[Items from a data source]
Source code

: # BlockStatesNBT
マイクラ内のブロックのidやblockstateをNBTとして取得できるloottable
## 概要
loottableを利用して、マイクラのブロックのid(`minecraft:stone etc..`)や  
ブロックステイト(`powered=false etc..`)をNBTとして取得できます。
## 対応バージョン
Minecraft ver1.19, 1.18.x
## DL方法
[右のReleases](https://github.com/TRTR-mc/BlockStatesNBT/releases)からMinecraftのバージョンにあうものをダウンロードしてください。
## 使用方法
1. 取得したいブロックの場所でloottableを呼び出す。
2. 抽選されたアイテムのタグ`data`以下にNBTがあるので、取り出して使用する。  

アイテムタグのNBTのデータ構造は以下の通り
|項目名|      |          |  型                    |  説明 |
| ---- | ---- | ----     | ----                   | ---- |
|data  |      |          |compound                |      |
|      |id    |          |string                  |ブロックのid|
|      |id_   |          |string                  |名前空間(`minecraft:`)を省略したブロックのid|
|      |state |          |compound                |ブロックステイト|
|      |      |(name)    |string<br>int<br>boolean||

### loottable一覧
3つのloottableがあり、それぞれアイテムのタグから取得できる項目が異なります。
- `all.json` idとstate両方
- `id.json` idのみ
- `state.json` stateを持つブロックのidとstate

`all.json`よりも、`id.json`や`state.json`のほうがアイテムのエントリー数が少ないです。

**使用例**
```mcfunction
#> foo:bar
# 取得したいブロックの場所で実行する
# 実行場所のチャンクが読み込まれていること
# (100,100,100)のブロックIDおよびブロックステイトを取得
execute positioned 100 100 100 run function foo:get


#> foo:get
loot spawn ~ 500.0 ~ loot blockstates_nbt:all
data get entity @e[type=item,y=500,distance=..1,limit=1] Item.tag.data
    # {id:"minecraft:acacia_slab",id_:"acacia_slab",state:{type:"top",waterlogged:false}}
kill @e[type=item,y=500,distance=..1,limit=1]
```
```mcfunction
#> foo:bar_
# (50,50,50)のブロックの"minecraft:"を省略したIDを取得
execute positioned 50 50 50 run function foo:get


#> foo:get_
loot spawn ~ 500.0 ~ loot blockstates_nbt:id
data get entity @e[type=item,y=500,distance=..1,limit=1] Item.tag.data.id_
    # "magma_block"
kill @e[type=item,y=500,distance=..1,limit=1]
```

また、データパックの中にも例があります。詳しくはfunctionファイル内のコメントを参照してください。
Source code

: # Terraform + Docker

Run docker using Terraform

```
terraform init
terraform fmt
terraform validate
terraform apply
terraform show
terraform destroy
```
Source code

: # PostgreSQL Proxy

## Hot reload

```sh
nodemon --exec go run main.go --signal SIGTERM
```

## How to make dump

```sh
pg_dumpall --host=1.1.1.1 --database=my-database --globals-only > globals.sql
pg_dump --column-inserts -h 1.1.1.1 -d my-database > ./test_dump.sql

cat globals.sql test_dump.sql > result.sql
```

= YOUR INSTRUCTIONS =
In the records above, each line with the string "compound" should be copied.

= WRITTEN ANSWER =
|data  |      |          |compound                |      |
|      |state |          |compound                |ブロックステイト|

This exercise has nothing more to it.